Work instructions:
There is one span to output from the data below: the lines starting at the line with "- La cartella *BeautifulSoup*, contenente" and ending at the line with "produzione del report". Output it exactly, ends included, nothing more.

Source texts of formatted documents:
+++

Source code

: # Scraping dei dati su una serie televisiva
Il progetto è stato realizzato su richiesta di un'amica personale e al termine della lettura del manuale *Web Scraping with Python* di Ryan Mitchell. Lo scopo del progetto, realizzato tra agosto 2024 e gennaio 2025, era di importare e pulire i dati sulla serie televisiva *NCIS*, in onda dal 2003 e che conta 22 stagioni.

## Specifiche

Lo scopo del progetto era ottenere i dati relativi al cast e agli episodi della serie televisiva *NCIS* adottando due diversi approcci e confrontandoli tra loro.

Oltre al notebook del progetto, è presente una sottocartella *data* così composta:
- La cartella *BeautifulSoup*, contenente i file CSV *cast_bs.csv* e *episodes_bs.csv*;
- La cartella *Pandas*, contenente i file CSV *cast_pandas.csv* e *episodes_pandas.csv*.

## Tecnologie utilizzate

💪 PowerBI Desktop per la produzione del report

+++

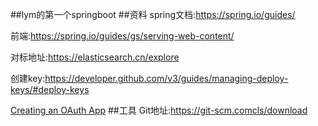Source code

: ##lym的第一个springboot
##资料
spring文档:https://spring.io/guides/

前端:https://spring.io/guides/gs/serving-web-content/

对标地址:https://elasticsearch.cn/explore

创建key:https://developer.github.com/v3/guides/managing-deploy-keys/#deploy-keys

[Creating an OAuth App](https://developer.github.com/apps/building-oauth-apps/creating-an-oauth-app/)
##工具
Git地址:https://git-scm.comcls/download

+++

Response to this exercise:
- La cartella *BeautifulSoup*, contenente i file CSV *cast_bs.csv* e *episodes_bs.csv*;
- La cartella *Pandas*, contenente i file CSV *cast_pandas.csv* e *episodes_pandas.csv*.

## Tecnologie utilizzate

💪 PowerBI Desktop per la produzione del report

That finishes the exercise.